WHAT YOU NEED TO DO ▸ Pick out the lines below that include the string "分析与方法选择".

DATA ▸
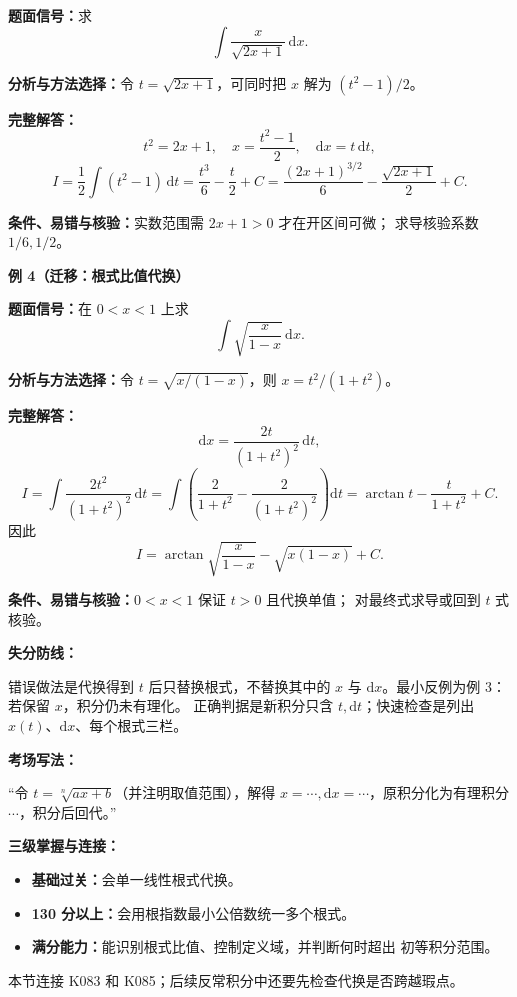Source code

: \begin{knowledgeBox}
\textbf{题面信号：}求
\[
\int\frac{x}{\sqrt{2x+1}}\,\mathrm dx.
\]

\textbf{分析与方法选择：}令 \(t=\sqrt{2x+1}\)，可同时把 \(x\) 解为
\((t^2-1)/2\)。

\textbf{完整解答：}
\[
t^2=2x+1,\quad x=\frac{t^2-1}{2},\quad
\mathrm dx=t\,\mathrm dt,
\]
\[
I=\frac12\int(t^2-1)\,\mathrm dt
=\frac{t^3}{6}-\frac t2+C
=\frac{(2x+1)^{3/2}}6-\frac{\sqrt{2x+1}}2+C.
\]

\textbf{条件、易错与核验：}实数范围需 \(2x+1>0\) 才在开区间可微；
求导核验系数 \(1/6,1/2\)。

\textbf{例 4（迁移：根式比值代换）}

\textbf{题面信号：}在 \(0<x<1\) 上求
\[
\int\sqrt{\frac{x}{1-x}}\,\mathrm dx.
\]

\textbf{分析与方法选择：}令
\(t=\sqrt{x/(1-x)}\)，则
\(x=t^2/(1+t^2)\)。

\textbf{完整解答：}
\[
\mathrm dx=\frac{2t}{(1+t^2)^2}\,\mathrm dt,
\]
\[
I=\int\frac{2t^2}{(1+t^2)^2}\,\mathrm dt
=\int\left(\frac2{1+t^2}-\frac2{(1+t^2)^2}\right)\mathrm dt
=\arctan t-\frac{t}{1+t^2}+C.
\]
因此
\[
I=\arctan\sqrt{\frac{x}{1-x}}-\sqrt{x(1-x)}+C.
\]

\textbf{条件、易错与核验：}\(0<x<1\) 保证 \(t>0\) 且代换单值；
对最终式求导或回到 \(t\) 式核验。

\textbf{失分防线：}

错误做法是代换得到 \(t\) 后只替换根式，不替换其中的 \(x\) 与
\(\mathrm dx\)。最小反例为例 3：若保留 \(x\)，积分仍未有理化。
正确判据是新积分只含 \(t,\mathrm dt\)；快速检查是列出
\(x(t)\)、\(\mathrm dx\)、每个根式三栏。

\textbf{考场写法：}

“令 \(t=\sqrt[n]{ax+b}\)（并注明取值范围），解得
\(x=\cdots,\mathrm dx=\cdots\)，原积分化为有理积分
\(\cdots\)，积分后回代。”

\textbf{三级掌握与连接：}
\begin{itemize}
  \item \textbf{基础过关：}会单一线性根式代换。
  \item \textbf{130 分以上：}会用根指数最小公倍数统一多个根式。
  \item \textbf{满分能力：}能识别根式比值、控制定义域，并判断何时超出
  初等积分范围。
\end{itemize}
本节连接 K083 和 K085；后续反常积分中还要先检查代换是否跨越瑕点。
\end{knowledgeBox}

WRITTEN ANSWER ▸
\textbf{分析与方法选择：}令 \(t=\sqrt{2x+1}\)，可同时把 \(x\) 解为
\textbf{分析与方法选择：}令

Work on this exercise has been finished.